── WORKING DATA ──

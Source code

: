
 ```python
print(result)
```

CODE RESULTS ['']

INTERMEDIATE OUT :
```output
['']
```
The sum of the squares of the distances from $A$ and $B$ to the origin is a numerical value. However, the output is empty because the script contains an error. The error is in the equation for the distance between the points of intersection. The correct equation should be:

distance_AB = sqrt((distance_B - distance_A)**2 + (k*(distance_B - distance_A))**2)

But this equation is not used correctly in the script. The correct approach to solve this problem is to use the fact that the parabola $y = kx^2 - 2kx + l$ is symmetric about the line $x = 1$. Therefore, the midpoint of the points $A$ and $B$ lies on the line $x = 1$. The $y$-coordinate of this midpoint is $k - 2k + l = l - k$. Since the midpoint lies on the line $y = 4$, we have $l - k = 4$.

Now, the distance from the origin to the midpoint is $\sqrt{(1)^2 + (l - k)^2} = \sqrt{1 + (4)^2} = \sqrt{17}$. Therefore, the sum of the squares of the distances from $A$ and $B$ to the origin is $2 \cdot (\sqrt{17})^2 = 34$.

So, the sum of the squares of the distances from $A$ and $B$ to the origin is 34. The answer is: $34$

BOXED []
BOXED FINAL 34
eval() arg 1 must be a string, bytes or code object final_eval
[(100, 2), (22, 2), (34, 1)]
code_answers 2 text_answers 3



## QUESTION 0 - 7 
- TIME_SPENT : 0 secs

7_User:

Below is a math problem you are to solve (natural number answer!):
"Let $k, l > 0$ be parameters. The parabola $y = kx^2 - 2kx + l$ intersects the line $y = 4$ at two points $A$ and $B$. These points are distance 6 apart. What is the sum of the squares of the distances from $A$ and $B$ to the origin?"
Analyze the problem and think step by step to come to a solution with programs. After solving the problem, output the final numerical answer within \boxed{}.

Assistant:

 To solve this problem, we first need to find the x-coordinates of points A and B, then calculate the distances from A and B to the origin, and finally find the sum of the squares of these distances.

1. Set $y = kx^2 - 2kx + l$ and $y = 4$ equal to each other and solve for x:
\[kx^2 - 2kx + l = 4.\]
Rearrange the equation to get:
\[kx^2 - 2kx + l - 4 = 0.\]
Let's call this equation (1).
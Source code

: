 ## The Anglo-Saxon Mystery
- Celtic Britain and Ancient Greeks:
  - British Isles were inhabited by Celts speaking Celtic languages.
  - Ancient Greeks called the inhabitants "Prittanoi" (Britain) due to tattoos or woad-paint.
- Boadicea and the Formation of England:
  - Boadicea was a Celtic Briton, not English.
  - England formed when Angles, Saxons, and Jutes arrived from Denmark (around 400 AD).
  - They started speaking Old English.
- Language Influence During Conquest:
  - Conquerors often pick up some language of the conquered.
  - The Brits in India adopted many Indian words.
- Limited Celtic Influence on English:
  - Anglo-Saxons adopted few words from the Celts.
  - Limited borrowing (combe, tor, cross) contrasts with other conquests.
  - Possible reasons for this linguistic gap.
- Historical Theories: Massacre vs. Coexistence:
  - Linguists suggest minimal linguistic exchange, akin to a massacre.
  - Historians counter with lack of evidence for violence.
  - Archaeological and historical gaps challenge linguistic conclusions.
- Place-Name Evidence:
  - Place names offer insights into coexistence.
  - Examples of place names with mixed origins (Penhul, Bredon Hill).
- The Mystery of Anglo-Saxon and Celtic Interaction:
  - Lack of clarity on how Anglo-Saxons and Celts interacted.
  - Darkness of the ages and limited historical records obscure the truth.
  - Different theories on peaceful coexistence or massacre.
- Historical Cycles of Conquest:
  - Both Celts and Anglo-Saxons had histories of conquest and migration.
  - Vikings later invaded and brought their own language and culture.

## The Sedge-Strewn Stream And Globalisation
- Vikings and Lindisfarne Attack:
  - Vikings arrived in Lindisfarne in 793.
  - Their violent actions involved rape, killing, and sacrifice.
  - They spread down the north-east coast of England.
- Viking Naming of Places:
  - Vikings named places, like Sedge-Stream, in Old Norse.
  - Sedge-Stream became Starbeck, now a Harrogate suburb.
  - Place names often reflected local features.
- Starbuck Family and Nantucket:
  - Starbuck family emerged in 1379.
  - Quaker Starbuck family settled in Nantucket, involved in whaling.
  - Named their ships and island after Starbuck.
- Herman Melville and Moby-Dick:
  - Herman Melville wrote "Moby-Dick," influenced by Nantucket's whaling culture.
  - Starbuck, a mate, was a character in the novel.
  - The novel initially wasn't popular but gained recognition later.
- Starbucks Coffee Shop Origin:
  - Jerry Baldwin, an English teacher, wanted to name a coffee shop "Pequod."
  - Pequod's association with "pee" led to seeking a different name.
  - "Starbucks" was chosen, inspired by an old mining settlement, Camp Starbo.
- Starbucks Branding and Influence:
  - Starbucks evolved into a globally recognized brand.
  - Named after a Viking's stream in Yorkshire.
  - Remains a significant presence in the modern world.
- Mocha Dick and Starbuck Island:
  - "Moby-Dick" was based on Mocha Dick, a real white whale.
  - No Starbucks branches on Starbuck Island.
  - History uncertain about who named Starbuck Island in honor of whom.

───

* INSTRUCTIONS TO FOLLOW
Above are the records. Print exactly, and only, the lines from the line with "- Sedge-Stream became" to the line with "- Pequod's association", both inclusive.

* ANSWER TO THE PROBLEM
  - Sedge-Stream became Starbeck, now a Harrogate suburb.
  - Place names often reflected local features.
- Starbuck Family and Nantucket:
  - Starbuck family emerged in 1379.
  - Quaker Starbuck family settled in Nantucket, involved in whaling.
  - Named their ships and island after Starbuck.
- Herman Melville and Moby-Dick:
  - Herman Melville wrote "Moby-Dick," influenced by Nantucket's whaling culture.
  - Starbuck, a mate, was a character in the novel.
  - The novel initially wasn't popular but gained recognition later.
- Starbucks Coffee Shop Origin:
  - Jerry Baldwin, an English teacher, wanted to name a coffee shop "Pequod."
  - Pequod's association with "pee" led to seeking a different name.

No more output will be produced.